Yesterday, the FCC adopted a Notice of Proposed Rulemaking (NPRM) that recommends updating its video description rules to expand the availability of and consumer access to video-described programming. Video-described programming makes TV accessible to blind or visually impaired individuals by enabling audio-narration to describe key visual elements of a program during pauses in dialogue.
Back in 2011, the Commission reinstated rules that require some broadcast stations and pay TV providers to offer video description for a portion of their video programming. The current obligation to provide video description applies to TV broadcast stations that are affiliated with ABC, CBS, Fox or NBC and are located in the top 60 TV markets.
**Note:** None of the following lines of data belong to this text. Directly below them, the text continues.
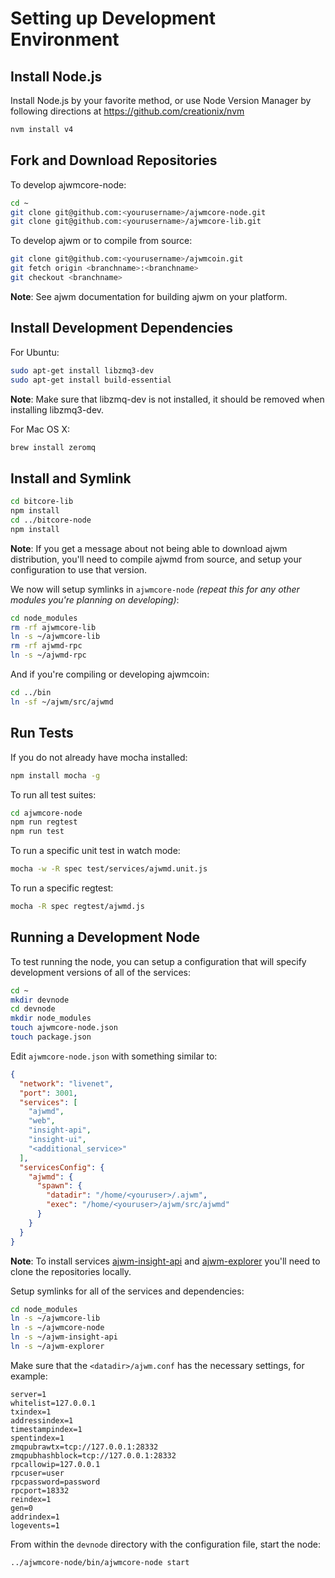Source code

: # Setting up Development Environment

## Install Node.js

Install Node.js by your favorite method, or use Node Version Manager by following directions at https://github.com/creationix/nvm

```bash
nvm install v4
```

## Fork and Download Repositories

To develop ajwmcore-node:

```bash
cd ~
git clone git@github.com:<yourusername>/ajwmcore-node.git
git clone git@github.com:<yourusername>/ajwmcore-lib.git
```

To develop ajwm or to compile from source:

```bash
git clone git@github.com:<yourusername>/ajwmcoin.git
git fetch origin <branchname>:<branchname>
git checkout <branchname>
```
**Note**: See ajwm documentation for building ajwm on your platform.


## Install Development Dependencies

For Ubuntu:
```bash
sudo apt-get install libzmq3-dev
sudo apt-get install build-essential
```
**Note**: Make sure that libzmq-dev is not installed, it should be removed when installing libzmq3-dev.


For Mac OS X:
```bash
brew install zeromq
```

## Install and Symlink

```bash
cd bitcore-lib
npm install
cd ../bitcore-node
npm install
```
**Note**: If you get a message about not being able to download ajwm distribution, you'll need to compile ajwmd from source, and setup your configuration to use that version.


We now will setup symlinks in `ajwmcore-node` *(repeat this for any other modules you're planning on developing)*:
```bash
cd node_modules
rm -rf ajwmcore-lib
ln -s ~/ajwmcore-lib
rm -rf ajwmd-rpc
ln -s ~/ajwmd-rpc
```

And if you're compiling or developing ajwmcoin:
```bash
cd ../bin
ln -sf ~/ajwm/src/ajwmd
```

## Run Tests

If you do not already have mocha installed:
```bash
npm install mocha -g
```

To run all test suites:
```bash
cd ajwmcore-node
npm run regtest
npm run test
```

To run a specific unit test in watch mode:
```bash
mocha -w -R spec test/services/ajwmd.unit.js
```

To run a specific regtest:
```bash
mocha -R spec regtest/ajwmd.js
```

## Running a Development Node

To test running the node, you can setup a configuration that will specify development versions of all of the services:

```bash
cd ~
mkdir devnode
cd devnode
mkdir node_modules
touch ajwmcore-node.json
touch package.json
```

Edit `ajwmcore-node.json` with something similar to:
```json
{
  "network": "livenet",
  "port": 3001,
  "services": [
    "ajwmd",
    "web",
    "insight-api",
    "insight-ui",
    "<additional_service>"
  ],
  "servicesConfig": {
    "ajwmd": {
      "spawn": {
        "datadir": "/home/<youruser>/.ajwm",
        "exec": "/home/<youruser>/ajwm/src/ajwmd"
      }
    }
  }
}
```

**Note**: To install services [ajwm-insight-api](https://github.com/ajwmproject/insight-api) and [ajwm-explorer](https://github.com/ajwmproject/ajwm-explorer) you'll need to clone the repositories locally.

Setup symlinks for all of the services and dependencies:

```bash
cd node_modules
ln -s ~/ajwmcore-lib
ln -s ~/ajwmcore-node
ln -s ~/ajwm-insight-api
ln -s ~/ajwm-explorer
```

Make sure that the `<datadir>/ajwm.conf` has the necessary settings, for example:
```
server=1
whitelist=127.0.0.1
txindex=1
addressindex=1
timestampindex=1
spentindex=1
zmqpubrawtx=tcp://127.0.0.1:28332
zmqpubhashblock=tcp://127.0.0.1:28332
rpcallowip=127.0.0.1
rpcuser=user
rpcpassword=password
rpcport=18332
reindex=1
gen=0
addrindex=1
logevents=1
```

From within the `devnode` directory with the configuration file, start the node:
```bash
../ajwmcore-node/bin/ajwmcore-node start
```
The rules also currently apply to the top five non-broadcast networks on pay TV systems that serve 50,000 or more subscribers.
Among the proposals in yesterday’s NPRM are to increase the number of networks subject to the video description rules from four broadcast and five non-broadcast networks to five broadcast and 10 non-broadcast networks. More about the Commission’s proposal is available here.
FCC Chairman Tom Wheeler has repeatedly talked about promoting universal communications access, and this points to that effort. Commissioner Ajit Pai used a statement to underline that he supports increasing the availability of video description and that he was voting to approve in part.
“At the same time, I’m concerned that taken together, the proposals in this Notice of Proposed Rulemaking exceed the Commission’s statutory authority,” Pai notes. More on the reasoning behind his partial dissent is available here.